Whatman filter paper was used as a scaffold material. The design of the scaffolds was drawn on SolidWorks and fabricated using a laser cutter. Then, the sterilization of the material was performed using 2% (v/v) Pen-Strep with PBS. Pre-osteoblast cells that were purchased from American Type Culture Collection (ATCC) were seeded on the paper scaffold at 0.5-5 million cells/mL density. At different time points of incubation, the scaffolds were analyzed on days 0, 1, 7 and 14. The behaviors of the cells were characterized through two different types of staining procedures. The live/dead cell imaging kit with calcein AM and ethidium homodimer was used to determine the viability of cells, while the Alizarin red stain was used to examine the calcium deposition of the scaffolds. Furthermore, several different origami-inspired paper prototypes were designed to create three dimensional prototypes.

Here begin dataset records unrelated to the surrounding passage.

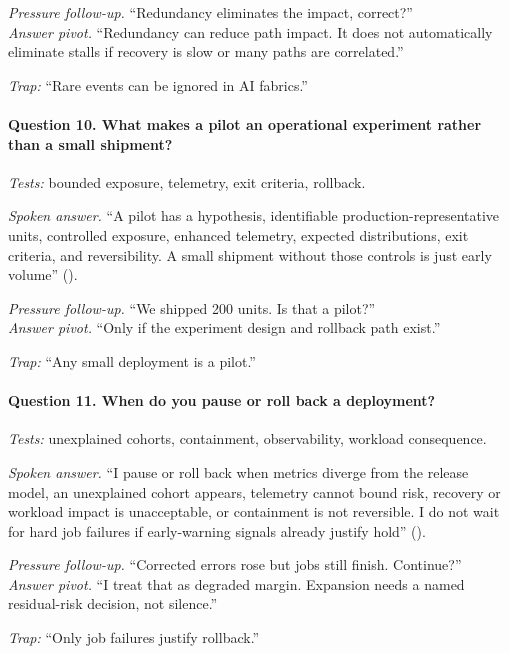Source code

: \textit{Pressure follow-up.} ``Redundancy eliminates the impact, correct?''\\
\textit{Answer pivot.} ``Redundancy can reduce path impact. It does not
automatically eliminate stalls if recovery is slow or many paths are
correlated.''

\textit{Trap:} ``Rare events can be ignored in AI fabrics.''

\paragraph{Question 10. What makes a pilot an operational experiment rather
than a small shipment?}
\textit{Tests:} bounded exposure, telemetry, exit criteria, rollback.

\textit{Spoken answer.}
``A pilot has a hypothesis, identifiable production-representative units,
controlled exposure, enhanced telemetry, expected distributions, exit criteria,
and reversibility. A small shipment without those controls is just early
volume'' ().

\textit{Pressure follow-up.} ``We shipped 200 units. Is that a pilot?''\\
\textit{Answer pivot.} ``Only if the experiment design and rollback path exist.''

\textit{Trap:} ``Any small deployment is a pilot.''

\paragraph{Question 11. When do you pause or roll back a deployment?}
\textit{Tests:} unexplained cohorts, containment, observability, workload
consequence.

\textit{Spoken answer.}
``I pause or roll back when metrics diverge from the release model, an
unexplained cohort appears, telemetry cannot bound risk, recovery or workload
impact is unacceptable, or containment is not reversible. I do not wait for
hard job failures if early-warning signals already justify hold''
().

\textit{Pressure follow-up.} ``Corrected errors rose but jobs still finish.
Continue?''\\
\textit{Answer pivot.} ``I treat that as degraded margin. Expansion needs a
named residual-risk decision, not silence.''

\textit{Trap:} ``Only job failures justify rollback.''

The paper scaffolds successfully demonstrated high viability of osteogenic cells in vitro. Differentiation of pre-osteoblasts into osteoblasts was observed. The live/dead assay demonstrated the high cell viability and progressive growth of cells on the paper scaffolds. In addition, the intensity of Alizarin red stain on the scaffolds increased over time as the cells deposited more calcium over time. Additionally, origami-inspired paper prototypes were designed for different applications. Among our various designs, one of the prototypes that can be mechanically inflated was selected to be further explored. The selected prototype holds the potential to expand its volume and change its shape. Further studies should be conducted to culture cells on specific prototype designs along with improving the strength and the biocompatibility with human derived cells. Overall, this study suggests promising possibilities of using paper as an unconventional material for bone tissue engineering. This strategy will offer opportunities to expand affordability and availability for accessible health treatments of the patients.
[1]“Vertebral compression fractures,” AANS, https://www.aans.org/en/Patients/Neurosurgical-Conditions-and-Treatments/Vertebral-Compression-Fractures#:~:text=VCFs%20are%20the%20most%20common,age%2080%20and%20older%20affected.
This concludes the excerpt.